■ **TRY IT**
Below is a listing. Set down exactly the lines from the one containing "- Learn more about linguistics and philosophy" through the one containing "Liven is a software", both ends included, and leave out the rest.
:: INPUT FOR THIS TASK
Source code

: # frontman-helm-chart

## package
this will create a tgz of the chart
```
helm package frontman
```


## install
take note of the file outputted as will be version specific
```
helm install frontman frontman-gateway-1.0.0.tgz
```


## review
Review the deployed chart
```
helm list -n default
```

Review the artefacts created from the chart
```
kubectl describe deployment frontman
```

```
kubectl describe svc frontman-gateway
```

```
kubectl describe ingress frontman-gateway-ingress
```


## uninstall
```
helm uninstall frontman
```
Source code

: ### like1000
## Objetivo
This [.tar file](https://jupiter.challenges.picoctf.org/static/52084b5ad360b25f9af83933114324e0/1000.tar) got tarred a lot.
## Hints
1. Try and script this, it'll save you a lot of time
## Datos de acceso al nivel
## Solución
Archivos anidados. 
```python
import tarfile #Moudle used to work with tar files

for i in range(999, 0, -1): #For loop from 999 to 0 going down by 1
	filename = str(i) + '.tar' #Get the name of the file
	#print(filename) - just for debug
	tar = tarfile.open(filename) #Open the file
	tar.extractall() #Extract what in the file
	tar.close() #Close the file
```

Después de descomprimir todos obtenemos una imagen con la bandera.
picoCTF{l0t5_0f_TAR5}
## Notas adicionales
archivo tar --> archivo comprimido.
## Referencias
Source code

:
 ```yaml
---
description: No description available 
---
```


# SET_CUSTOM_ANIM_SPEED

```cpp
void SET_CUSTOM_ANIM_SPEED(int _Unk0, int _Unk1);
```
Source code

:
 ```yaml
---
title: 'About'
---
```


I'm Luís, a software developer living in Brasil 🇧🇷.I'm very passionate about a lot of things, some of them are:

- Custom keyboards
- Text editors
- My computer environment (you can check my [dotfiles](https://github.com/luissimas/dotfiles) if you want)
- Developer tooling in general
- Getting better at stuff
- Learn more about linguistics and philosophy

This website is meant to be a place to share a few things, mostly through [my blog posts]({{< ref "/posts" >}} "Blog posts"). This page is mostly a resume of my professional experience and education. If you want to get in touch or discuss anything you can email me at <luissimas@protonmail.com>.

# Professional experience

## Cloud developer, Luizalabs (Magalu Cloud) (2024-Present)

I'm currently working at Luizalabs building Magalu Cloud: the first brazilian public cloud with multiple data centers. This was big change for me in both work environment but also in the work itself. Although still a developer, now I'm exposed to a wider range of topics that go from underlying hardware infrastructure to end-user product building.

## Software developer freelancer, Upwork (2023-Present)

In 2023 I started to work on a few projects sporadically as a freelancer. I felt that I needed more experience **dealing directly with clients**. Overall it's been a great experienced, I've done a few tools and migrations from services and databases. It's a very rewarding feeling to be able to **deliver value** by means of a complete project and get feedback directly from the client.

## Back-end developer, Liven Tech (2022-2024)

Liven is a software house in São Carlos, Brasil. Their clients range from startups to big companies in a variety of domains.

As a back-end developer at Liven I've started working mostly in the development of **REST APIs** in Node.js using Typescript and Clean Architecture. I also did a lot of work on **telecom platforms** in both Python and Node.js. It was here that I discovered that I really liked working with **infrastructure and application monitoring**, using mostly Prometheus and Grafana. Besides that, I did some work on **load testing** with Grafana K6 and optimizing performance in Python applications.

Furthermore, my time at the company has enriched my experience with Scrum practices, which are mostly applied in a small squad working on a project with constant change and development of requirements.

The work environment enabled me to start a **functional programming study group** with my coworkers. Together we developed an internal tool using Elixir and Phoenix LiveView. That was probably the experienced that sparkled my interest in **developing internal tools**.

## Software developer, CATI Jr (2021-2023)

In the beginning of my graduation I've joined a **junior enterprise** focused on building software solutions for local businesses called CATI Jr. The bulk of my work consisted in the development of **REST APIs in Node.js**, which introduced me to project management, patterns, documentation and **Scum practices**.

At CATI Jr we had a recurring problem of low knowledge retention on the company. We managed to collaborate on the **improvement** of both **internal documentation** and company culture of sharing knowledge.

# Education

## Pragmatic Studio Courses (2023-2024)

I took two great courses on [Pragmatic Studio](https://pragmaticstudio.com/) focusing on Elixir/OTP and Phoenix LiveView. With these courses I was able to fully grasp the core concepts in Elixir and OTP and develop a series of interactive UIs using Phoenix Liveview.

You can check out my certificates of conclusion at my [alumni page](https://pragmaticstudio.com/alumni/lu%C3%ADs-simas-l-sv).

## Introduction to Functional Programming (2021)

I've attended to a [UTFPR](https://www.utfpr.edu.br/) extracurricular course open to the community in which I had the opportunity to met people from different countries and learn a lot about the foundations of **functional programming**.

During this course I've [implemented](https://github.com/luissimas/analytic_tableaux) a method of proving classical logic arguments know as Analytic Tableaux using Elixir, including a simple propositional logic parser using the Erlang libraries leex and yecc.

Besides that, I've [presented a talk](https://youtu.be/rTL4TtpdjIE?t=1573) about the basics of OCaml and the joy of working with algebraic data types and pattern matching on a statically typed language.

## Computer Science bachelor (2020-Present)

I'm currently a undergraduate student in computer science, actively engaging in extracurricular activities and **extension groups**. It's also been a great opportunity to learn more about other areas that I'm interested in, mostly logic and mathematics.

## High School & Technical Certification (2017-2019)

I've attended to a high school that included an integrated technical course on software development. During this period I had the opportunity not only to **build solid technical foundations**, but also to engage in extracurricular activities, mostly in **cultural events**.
::::
■ **SOLUTION**
- Learn more about linguistics and philosophy

This website is meant to be a place to share a few things, mostly through [my blog posts]({{< ref "/posts" >}} "Blog posts"). This page is mostly a resume of my professional experience and education. If you want to get in touch or discuss anything you can email me at <luissimas@protonmail.com>.

# Professional experience

## Cloud developer, Luizalabs (Magalu Cloud) (2024-Present)

I'm currently working at Luizalabs building Magalu Cloud: the first brazilian public cloud with multiple data centers. This was big change for me in both work environment but also in the work itself. Although still a developer, now I'm exposed to a wider range of topics that go from underlying hardware infrastructure to end-user product building.

## Software developer freelancer, Upwork (2023-Present)

In 2023 I started to work on a few projects sporadically as a freelancer. I felt that I needed more experience **dealing directly with clients**. Overall it's been a great experienced, I've done a few tools and migrations from services and databases. It's a very rewarding feeling to be able to **deliver value** by means of a complete project and get feedback directly from the client.

## Back-end developer, Liven Tech (2022-2024)

Liven is a software house in São Carlos, Brasil. Their clients range from startups to big companies in a variety of domains.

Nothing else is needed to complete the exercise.